Jung's Collective Unconscious
"Anyway," I continued, "all this talk of collective consciousness reminds me of Carl Jung's work on the collective unconscious. I'll read this passage from The Holographic Universe…"
The holographic idea also sheds light on the unexplainable linkages that can sometimes occur between the consciousness of two or more individuals. One of the most famous examples of such linkage is embodied in Swiss psychiatrist Carl Jung’s concept of the collective unconscious. Early in his career, Jung became convinced that the dreams, artwork, fantasies, and hallucinations of his patients often contained symbols and ideas that could not be explained entirely as products of their personal history. Instead, such symbols closely resembled the images and themes of the world’s greatest mythologies and religions.

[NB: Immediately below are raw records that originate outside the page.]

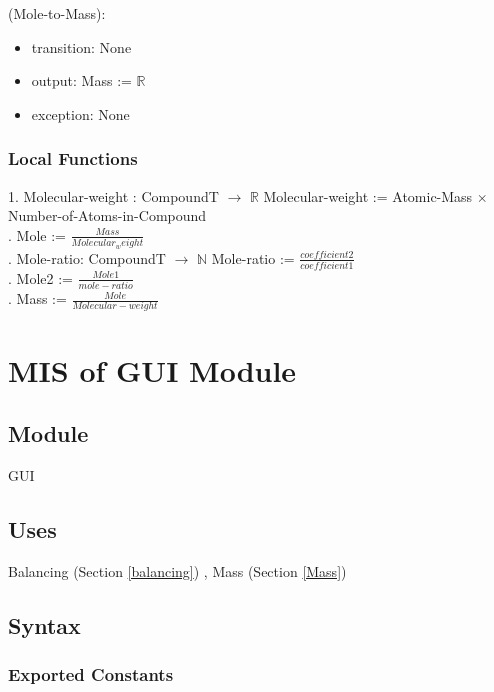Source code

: \documentclass[12pt, titlepage]{article}
\begin{document}
\noindent (Mole-to-Mass):
\begin{itemize}
\item transition: None
\item output:  Mass := $\mathbb{R}$
\item exception: None 
\end{itemize}

\subsubsection{Local Functions}
1. Molecular-weight : CompoundT  $\rightarrow$ $\mathbb{R}$ 
\newline
Molecular-weight := Atomic-Mass $\times$ Number-of-Atoms-in-Compound\\
. Mole := $\frac{Mass}{Molecular_weight}$ \\
. Mole-ratio:  CompoundT $\rightarrow$  $\mathbb{N}$
\newline
Mole-ratio := $\frac{coefficient2}{coefficient1}$\\
. Mole2 := $\frac{Mole1}{mole-ratio}$ \\
. Mass := $\frac{Mole}{Molecular-weight}$
\newpage

\section{MIS of GUI Module} \label{display} 

\subsection{Module}

GUI

\subsection{Uses}

Balancing  (Section \ref{balancing}) , Mass (Section \ref{Mass})


\subsection{Syntax}

\subsubsection{Exported Constants}
\end{document}
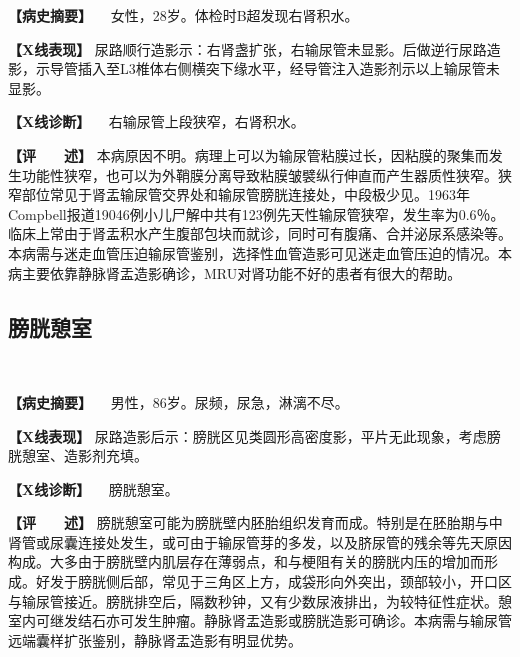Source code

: \textbf{【病史摘要】} 　女性，28岁。体检时B超发现右肾积水。

\textbf{【X线表现】}
尿路顺行造影示：右肾盏扩张，右输尿管未显影。后做逆行尿路造影，示导管插入至L3椎体右侧横突下缘水平，经导管注入造影剂示以上输尿管未显影。

\textbf{【X线诊断】} 　右输尿管上段狭窄，右肾积水。

\textbf{【评　　述】}
本病原因不明。病理上可以为输尿管粘膜过长，因粘膜的聚集而发生功能性狭窄，也可以为外鞘膜分离导致粘膜皱襞纵行伸直而产生器质性狭窄。狭窄部位常见于肾盂输尿管交界处和输尿管膀胱连接处，中段极少见。1963年Compbell报道19046例小儿尸解中共有123例先天性输尿管狭窄，发生率为0.6％。临床上常由于肾盂积水产生腹部包块而就诊，同时可有腹痛、合并泌尿系感染等。本病需与迷走血管压迫输尿管鉴别，选择性血管造影可见迷走血管压迫的情况。本病主要依靠静脉肾盂造影确诊，MRU对肾功能不好的患者有很大的帮助。

\subsection{膀胱憩室}

\begin{figure}
    \centering
    \\
    \caption{}
    \label{fig6-2-12}
\end{figure}

\textbf{【病史摘要】} 　男性，86岁。尿频，尿急，淋漓不尽。

\textbf{【X线表现】}
尿路造影后示：膀胱区见类圆形高密度影，平片无此现象，考虑膀胱憩室、造影剂充填。

\textbf{【X线诊断】} 　膀胱憩室。

\textbf{【评　　述】}
膀胱憩室可能为膀胱壁内胚胎组织发育而成。特别是在胚胎期与中肾管或尿囊连接处发生，或可由于输尿管芽的多发，以及脐尿管的残余等先天原因构成。大多由于膀胱壁内肌层存在薄弱点，和与梗阻有关的膀胱内压的增加而形成。好发于膀胱侧后部，常见于三角区上方，成袋形向外突出，颈部较小，开口区与输尿管接近。膀胱排空后，隔数秒钟，又有少数尿液排出，为较特征性症状。憩室内可继发结石亦可发生肿瘤。静脉肾盂造影或膀胱造影可确诊。本病需与输尿管远端囊样扩张鉴别，静脉肾盂造影有明显优势。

Jung concluded that myths, dreams, hallucinations and religious visions all spring from the same source, a collective unconscious that is shared by all people.
One experience that led Jung to his conclusion took place in 1906 and involved the hallucination of a young man suffering from paranoid schizophrenia. One day while making his rounds Jung found the young man standing at a window and staring up at the sun. The man was also moving his head from side to side in a curious manner. When Jung asked him what he was doing, he explained that he was looking at the sun’s penis, and when he moved his head from side to side, the sun’s penis moved and caused the wind to blow.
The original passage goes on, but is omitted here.